In this article, I'll attempt to shed light on some of these questions.

🤔 What constitutes a Singleton?

We'll start with the definition of a Singleton:

The restriction of the instantiation of a class to a single instance.

In other words, any time we instantiate a class, we'll only ever get the first actual instance of that class.
These Singletons can implement interfaces, be passed around methods as arguments and can be polymorphic.

However, every time we use the class, it will be the same object that we first created.

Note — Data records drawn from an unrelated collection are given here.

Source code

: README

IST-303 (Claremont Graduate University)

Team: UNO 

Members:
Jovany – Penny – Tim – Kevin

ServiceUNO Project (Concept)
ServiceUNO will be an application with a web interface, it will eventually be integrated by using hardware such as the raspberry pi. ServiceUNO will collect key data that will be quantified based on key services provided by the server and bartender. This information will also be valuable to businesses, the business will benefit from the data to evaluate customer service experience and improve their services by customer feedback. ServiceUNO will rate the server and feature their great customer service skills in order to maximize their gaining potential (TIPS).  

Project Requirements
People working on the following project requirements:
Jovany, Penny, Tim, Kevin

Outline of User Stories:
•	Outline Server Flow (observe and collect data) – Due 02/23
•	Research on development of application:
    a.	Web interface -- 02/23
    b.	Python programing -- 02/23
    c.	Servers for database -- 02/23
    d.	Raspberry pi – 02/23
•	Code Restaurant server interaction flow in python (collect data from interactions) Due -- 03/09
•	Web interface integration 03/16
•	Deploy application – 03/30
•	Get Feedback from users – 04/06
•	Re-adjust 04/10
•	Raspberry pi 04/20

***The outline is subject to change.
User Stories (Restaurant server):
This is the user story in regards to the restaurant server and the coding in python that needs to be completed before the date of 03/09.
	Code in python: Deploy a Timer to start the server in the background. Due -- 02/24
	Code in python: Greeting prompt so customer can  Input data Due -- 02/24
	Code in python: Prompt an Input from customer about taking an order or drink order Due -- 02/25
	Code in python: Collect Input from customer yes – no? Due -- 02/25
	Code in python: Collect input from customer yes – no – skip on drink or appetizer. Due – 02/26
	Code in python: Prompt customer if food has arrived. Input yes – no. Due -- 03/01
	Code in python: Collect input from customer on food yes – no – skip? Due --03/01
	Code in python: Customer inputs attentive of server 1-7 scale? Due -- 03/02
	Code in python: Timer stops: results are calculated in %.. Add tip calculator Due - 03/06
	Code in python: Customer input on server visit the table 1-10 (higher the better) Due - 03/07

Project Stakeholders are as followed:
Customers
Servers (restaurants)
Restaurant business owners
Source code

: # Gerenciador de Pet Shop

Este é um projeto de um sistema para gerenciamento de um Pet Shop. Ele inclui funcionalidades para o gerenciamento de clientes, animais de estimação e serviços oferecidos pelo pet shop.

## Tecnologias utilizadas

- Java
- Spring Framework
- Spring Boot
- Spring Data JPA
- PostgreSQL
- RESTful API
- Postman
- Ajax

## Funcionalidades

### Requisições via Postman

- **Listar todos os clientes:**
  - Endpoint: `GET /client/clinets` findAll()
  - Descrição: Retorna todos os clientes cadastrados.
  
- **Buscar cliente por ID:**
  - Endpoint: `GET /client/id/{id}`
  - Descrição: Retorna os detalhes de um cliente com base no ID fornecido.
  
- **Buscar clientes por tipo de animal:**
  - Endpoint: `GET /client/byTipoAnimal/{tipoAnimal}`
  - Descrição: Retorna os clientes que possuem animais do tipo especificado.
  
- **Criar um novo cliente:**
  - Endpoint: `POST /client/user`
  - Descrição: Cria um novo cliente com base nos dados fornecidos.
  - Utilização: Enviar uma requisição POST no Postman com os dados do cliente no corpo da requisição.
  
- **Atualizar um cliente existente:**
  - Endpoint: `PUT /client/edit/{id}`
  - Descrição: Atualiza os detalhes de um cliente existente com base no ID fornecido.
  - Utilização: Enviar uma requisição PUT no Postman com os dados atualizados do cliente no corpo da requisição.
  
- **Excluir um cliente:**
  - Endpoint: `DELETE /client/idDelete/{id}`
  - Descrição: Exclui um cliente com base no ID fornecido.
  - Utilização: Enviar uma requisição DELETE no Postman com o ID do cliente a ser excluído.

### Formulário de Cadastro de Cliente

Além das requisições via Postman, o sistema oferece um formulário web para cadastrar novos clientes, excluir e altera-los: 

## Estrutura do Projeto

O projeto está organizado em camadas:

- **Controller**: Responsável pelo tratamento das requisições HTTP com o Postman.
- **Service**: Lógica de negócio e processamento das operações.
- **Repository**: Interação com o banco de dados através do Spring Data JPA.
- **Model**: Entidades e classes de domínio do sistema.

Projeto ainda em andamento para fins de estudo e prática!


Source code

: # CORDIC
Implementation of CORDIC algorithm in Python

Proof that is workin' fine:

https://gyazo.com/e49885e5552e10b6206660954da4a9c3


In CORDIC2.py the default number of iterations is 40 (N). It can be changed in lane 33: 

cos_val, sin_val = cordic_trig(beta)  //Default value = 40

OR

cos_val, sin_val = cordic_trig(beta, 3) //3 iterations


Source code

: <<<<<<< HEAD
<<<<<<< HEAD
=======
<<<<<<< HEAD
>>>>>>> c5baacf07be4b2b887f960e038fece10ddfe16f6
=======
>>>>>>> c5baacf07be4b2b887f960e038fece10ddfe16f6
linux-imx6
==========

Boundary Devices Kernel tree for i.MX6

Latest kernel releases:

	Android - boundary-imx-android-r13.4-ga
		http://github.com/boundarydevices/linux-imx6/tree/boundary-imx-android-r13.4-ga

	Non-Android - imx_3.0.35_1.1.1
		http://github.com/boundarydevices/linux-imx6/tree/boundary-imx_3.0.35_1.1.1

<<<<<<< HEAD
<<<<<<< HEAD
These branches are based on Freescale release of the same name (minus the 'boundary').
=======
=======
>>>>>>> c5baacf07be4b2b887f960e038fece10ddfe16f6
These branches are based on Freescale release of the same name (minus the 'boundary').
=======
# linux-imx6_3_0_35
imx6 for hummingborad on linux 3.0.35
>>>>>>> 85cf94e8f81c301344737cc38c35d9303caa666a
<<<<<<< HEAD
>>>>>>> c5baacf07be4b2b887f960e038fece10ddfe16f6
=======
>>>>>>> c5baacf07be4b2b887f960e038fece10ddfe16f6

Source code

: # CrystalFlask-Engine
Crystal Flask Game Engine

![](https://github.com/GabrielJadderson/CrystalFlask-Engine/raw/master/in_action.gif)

The code sample below may shine more light on the situation:

class UserService {
    // We need a static reference to the class itself
    static instance: UserService;

    constructor() {
        // If the static reference doesn't exist
        // (i.e. the class has never been instantiated before)
        // set it to the newly instantiated object of this class
        if (!UserService.instance) {
            UserService.instance = this;
        }

        // Return the static instance of the class
        // Which will only ever be the first instance
        // Due to the if statement above
        return UserService.instance;
    }
}

And that's it! Creating a Singleton is as simple as that! 🔥🔥🔥

But what exactly does that mean? How will this affect our programming and where do we find value in this?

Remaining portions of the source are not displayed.